Last Full Day in Scandinavia: Odense to Copenhagen

May 15, 2013 17:40 – 17:40

I’m at the Go Hotel in Tärnby, near the airport. I’d considered staying here for my first night, but didn’t really like the looks of it. Having seen it later on Booking.com, I decided to give it a try. The room is small, but adequate, and the desk is more than adequate, especially compared with some of the tiny desks I’ve had at the top hotels on this trip. Maybe room size and desk space are inversely correlated with hotel price. In any case, at about $137, this hotel is cheaper than most in the Copenhagen, and I’d stay here again. My only complaint would be that there are too many stairs to negotiate when you have heavy luggage. Once inside, though, there is an elevator.

I started today in Odense. I left the car parked at the hotel (at Kenneth, the owner’s suggestion) while I took a foot tour of some of the major attractions in Odense. While I was walking distance from the zoo, I decided that there’s nothing especially Danish about zoos, and decided to spend my time seeing stuff I couldn’t really see elsewhere.

My first destination was the Odense Cathedral—St. Knud’s. It’s huge and old—about 900 years old, in some form or another. The church’s most-visited section is the crypt where the remains of Canute and his brother Benedict are on display. I passed.


After that, I wanted to find HC Andersen’s house. But, my GPS was giving me conflicting information… I thought. It turned out that his birthplace and his house were in opposite directions from St. Knud’s. I opted for his house. Too bad. I didn’t want a tour. I just wanted to see the bloody thing. But you can’t. They’ve enclosed it into a museum of sorts, so this was about the best I could do.


Along the way, I passed St. Albani Church. It’s only about 200 years old at most, and is the local Catholic church.


On my long meandering trip from Odense to Copenhagen, I stopped at three ordinary grocery stores, looking for ice. Nope. Ultimately, I found ice though—at a Føtex, which appears to be the main hypermarket chain in Denmark.

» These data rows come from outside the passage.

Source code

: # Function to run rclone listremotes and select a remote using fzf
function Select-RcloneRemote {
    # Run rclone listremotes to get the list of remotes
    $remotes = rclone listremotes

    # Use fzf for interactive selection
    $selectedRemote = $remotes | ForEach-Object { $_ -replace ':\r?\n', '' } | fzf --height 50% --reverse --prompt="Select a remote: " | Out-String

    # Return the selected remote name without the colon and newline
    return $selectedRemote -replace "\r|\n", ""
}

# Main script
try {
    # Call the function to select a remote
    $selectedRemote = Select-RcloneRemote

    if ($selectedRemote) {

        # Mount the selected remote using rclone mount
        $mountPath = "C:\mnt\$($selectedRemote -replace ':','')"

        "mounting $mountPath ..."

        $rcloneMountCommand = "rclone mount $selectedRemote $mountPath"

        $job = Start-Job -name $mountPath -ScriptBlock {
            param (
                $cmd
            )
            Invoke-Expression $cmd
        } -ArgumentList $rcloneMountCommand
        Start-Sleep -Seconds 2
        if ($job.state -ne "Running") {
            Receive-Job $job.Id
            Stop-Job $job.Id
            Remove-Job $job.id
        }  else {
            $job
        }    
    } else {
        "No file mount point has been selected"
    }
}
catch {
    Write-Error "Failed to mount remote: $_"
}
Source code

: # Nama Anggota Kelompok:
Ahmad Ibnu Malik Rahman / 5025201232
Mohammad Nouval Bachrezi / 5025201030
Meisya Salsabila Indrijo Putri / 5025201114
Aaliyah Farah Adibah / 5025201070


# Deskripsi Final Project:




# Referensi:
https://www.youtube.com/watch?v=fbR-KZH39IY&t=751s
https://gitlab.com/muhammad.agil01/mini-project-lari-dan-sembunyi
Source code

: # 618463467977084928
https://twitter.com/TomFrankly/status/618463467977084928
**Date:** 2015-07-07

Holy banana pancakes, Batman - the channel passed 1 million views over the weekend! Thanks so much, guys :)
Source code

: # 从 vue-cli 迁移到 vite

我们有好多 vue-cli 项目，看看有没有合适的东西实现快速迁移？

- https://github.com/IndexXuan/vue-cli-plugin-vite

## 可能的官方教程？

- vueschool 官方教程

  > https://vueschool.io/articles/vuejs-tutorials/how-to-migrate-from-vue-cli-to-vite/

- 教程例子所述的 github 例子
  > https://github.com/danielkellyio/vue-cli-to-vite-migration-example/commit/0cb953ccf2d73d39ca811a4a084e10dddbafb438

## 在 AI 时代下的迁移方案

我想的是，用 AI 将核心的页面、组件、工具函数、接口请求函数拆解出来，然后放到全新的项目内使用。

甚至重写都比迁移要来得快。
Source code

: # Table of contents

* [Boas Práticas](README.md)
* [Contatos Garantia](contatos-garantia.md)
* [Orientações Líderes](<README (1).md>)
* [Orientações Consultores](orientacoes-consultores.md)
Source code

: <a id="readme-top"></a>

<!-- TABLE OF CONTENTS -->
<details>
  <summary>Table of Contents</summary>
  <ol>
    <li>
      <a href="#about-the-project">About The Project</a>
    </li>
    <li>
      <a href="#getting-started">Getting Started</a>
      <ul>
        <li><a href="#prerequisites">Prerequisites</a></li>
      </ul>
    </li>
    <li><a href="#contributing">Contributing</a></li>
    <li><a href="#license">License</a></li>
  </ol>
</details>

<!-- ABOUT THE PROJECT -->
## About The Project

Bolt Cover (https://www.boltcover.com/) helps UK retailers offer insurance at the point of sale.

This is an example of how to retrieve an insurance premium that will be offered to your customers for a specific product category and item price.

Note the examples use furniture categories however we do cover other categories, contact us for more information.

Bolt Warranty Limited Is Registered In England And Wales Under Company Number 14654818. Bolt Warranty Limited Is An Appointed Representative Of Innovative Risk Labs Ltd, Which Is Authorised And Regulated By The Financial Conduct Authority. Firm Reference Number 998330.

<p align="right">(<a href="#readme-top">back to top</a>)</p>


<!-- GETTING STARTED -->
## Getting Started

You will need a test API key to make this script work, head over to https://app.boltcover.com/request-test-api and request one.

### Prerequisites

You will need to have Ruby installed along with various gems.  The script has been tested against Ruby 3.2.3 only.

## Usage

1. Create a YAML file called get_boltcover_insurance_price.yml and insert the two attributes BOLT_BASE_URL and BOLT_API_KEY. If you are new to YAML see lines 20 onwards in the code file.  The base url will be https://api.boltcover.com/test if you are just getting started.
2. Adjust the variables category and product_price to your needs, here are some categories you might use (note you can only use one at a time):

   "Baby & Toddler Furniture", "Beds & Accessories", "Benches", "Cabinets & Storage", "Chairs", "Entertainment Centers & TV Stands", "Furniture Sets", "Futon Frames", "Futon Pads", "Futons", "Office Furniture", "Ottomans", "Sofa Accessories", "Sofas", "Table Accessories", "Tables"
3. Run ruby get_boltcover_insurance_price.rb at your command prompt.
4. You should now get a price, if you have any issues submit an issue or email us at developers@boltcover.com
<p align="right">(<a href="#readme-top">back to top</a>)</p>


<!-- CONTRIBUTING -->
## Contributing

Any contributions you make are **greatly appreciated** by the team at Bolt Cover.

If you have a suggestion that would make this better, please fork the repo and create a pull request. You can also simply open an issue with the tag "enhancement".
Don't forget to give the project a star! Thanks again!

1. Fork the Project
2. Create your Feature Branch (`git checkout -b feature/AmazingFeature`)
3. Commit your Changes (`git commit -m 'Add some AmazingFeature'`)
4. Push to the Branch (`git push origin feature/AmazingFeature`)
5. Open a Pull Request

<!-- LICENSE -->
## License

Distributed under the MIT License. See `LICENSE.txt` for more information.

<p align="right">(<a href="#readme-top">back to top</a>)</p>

I also found a lot of countryside that reminded me of England.



 

Before returning the rental car, I decided to have dinner at a local place known for its fish & chips. Okay… not quite English style, imagine slightly smoked cod that’s been fried in panko batter. Then you have the signature dish of Kodbyens Fiskebar. It was quite good, just not exactly what I had a taste for. While there, I also enjoyed a Carlsberg pilsner, and had a nice chat with a hothouse vegetable breeder from southern Sweden. He’s here on a business trip. He’ll also be in the northeastern U.S. in November, touring hothouses (greenhouses—he called them glass houses… I hope he doesn’t throw stones). If you go to Kodbyens Fiskebar and don’t want to sit at the bar, then make a reservation. I was fine with sitting at the bar, despite the way-too-high chairs.

Tomorrow, I fly home. I decided to return the rental car tonight so I wouldn’t have to deal with so much tomorrow morning. This also gave me a chance to find out exactly where I need to go tomorrow morning. Ah… the serenity of certainty.